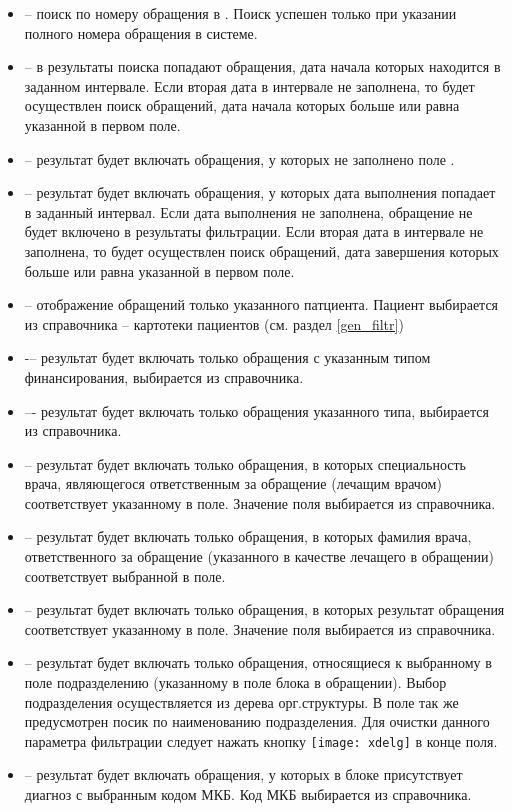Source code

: \begin{itemize}
 \item {} -- поиск по номеру обращения в \tmis. Поиск успешен только при указании полного номера обращения в системе.
 \item {} -- в результаты поиска попадают обращения, дата начала которых находится в заданном интервале. Если вторая дата в интервале не заполнена, то будет осуществлен поиск обращений, дата начала которых больше или равна указанной в первом поле.
 \item {} -- результат будет включать обращения, у которых не заполнено поле .
 \item {} -- результат будет включать обращения, у которых дата выполнения попадает в заданный интервал. Если дата выполнения не заполнена, обращение не будет включено в результаты фильтрации. Если вторая дата в интервале не заполнена, то будет осуществлен поиск обращений, дата завершения которых больше или равна указанной в первом поле.
 \item {} -- отображение обращений только указанного патциента. Пациент выбирается из справочника -- картотеки пациентов (см. раздел \ref{gen_filtr})
 \item {} -– результат будет включать только обращения с указанным типом финансирования, выбирается из справочника.
 \item {} –- результат будет включать только обращения указанного типа, выбирается из справочника.
 \item {} -- результат будет включать только обращения, в которых специальность врача, являющегося ответственным за обращение (лечащим врачом) соответствует указанному в поле. Значение поля выбирается из справочника.
 \item {} -- результат будет включать только обращения, в которых фамилия врача, ответственного за обращение (указанного в качестве лечащего в обращении) соответствует выбранной в поле.
 \item {} -- результат будет включать только обращения, в которых результат обращения соответствует указанному в поле. Значение поля выбирается из справочника.
 \item {} -- результат будет включать только обращения, относящиеся к выбранному в поле подразделению (указанному в поле  блока  в обращении). Выбор подразделения осуществляется из дерева орг.структуры. В поле так же предусмотрен посик по наименованию подразделения. Для очистки данного параметра фильтрации следует нажать кнопку  \texttt{[image: xdelg]} в конце поля.
 \item {} -- результат будет включать обращения, у которых в блоке  присутствует диагноз с выбранным кодом МКБ. Код МКБ выбирается из справочника.  
\end{itemize}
===
**Work to complete**
Would you transcribe all of the entries above exactly, minus the images?

**Solved problem**
Source code

: \begin{itemize}
 \item {} -- поиск по номеру обращения в \tmis. Поиск успешен только при указании полного номера обращения в системе.
 \item {} -- в результаты поиска попадают обращения, дата начала которых находится в заданном интервале. Если вторая дата в интервале не заполнена, то будет осуществлен поиск обращений, дата начала которых больше или равна указанной в первом поле.
 \item {} -- результат будет включать обращения, у которых не заполнено поле .
 \item {} -- результат будет включать обращения, у которых дата выполнения попадает в заданный интервал. Если дата выполнения не заполнена, обращение не будет включено в результаты фильтрации. Если вторая дата в интервале не заполнена, то будет осуществлен поиск обращений, дата завершения которых больше или равна указанной в первом поле.
 \item {} -- отображение обращений только указанного патциента. Пациент выбирается из справочника -- картотеки пациентов (см. раздел \ref{gen_filtr})
 \item {} -– результат будет включать только обращения с указанным типом финансирования, выбирается из справочника.
 \item {} –- результат будет включать только обращения указанного типа, выбирается из справочника.
 \item {} -- результат будет включать только обращения, в которых специальность врача, являющегося ответственным за обращение (лечащим врачом) соответствует указанному в поле. Значение поля выбирается из справочника.
 \item {} -- результат будет включать только обращения, в которых фамилия врача, ответственного за обращение (указанного в качестве лечащего в обращении) соответствует выбранной в поле.
 \item {} -- результат будет включать только обращения, в которых результат обращения соответствует указанному в поле. Значение поля выбирается из справочника.
 \item {} -- результат будет включать только обращения, относящиеся к выбранному в поле подразделению (указанному в поле  блока  в обращении). Выбор подразделения осуществляется из дерева орг.структуры. В поле так же предусмотрен посик по наименованию подразделения. Для очистки данного параметра фильтрации следует нажать кнопку  \texttt{[image: xdelg]} в конце поля.
 \item {} -- результат будет включать обращения, у которых в блоке  присутствует диагноз с выбранным кодом МКБ. Код МКБ выбирается из справочника.  
\end{itemize}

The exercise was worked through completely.